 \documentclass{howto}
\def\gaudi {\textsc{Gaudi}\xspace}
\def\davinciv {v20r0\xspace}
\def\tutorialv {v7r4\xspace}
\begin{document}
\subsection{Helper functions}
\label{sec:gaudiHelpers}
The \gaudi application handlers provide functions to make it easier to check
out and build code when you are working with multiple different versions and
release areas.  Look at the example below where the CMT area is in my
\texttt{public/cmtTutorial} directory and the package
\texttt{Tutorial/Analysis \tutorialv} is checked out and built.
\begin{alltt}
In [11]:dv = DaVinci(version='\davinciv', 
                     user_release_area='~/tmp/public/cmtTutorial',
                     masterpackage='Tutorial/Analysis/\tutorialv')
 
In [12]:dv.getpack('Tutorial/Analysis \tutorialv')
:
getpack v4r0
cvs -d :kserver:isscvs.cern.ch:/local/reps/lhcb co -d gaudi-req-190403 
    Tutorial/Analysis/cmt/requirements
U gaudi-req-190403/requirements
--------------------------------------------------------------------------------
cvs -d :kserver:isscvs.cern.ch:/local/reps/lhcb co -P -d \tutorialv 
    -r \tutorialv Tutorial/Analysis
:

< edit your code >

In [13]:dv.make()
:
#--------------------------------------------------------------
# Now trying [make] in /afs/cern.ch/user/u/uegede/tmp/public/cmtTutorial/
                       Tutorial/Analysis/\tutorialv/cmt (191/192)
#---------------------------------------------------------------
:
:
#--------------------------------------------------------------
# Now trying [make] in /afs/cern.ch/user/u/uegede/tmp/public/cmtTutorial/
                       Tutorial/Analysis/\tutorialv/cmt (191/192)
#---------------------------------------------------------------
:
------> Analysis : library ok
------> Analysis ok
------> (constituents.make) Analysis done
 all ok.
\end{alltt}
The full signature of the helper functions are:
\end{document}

===============

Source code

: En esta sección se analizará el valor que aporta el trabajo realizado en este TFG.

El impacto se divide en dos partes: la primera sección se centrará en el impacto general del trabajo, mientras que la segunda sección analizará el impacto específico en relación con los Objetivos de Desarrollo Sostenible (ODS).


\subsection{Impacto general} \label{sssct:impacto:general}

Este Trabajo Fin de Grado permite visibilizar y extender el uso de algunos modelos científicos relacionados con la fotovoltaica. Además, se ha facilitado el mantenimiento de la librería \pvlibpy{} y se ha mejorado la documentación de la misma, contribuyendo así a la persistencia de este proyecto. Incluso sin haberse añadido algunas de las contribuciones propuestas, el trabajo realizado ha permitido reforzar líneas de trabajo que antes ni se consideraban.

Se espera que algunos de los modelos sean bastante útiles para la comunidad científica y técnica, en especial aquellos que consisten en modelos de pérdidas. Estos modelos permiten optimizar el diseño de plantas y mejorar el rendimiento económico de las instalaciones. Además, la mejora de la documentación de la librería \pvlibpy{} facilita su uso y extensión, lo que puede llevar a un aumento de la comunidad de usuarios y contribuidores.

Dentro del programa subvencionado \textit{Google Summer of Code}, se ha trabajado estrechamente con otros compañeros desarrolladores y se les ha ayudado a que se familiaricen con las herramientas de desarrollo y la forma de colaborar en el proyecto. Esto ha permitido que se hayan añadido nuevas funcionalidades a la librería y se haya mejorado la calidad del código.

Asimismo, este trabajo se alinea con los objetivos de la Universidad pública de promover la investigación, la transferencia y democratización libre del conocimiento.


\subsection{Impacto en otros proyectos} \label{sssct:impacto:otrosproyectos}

===============

Task item:
The response must hold only the lines above from the line with "Source code" through the line with "Dentro del programa", each copied exactly, both ends kept.

Task solution:
Source code

: En esta sección se analizará el valor que aporta el trabajo realizado en este TFG.

El impacto se divide en dos partes: la primera sección se centrará en el impacto general del trabajo, mientras que la segunda sección analizará el impacto específico en relación con los Objetivos de Desarrollo Sostenible (ODS).


\subsection{Impacto general} \label{sssct:impacto:general}

Este Trabajo Fin de Grado permite visibilizar y extender el uso de algunos modelos científicos relacionados con la fotovoltaica. Además, se ha facilitado el mantenimiento de la librería \pvlibpy{} y se ha mejorado la documentación de la misma, contribuyendo así a la persistencia de este proyecto. Incluso sin haberse añadido algunas de las contribuciones propuestas, el trabajo realizado ha permitido reforzar líneas de trabajo que antes ni se consideraban.

Se espera que algunos de los modelos sean bastante útiles para la comunidad científica y técnica, en especial aquellos que consisten en modelos de pérdidas. Estos modelos permiten optimizar el diseño de plantas y mejorar el rendimiento económico de las instalaciones. Además, la mejora de la documentación de la librería \pvlibpy{} facilita su uso y extensión, lo que puede llevar a un aumento de la comunidad de usuarios y contribuidores.

Dentro del programa subvencionado \textit{Google Summer of Code}, se ha trabajado estrechamente con otros compañeros desarrolladores y se les ha ayudado a que se familiaricen con las herramientas de desarrollo y la forma de colaborar en el proyecto. Esto ha permitido que se hayan añadido nuevas funcionalidades a la librería y se haya mejorado la calidad del código.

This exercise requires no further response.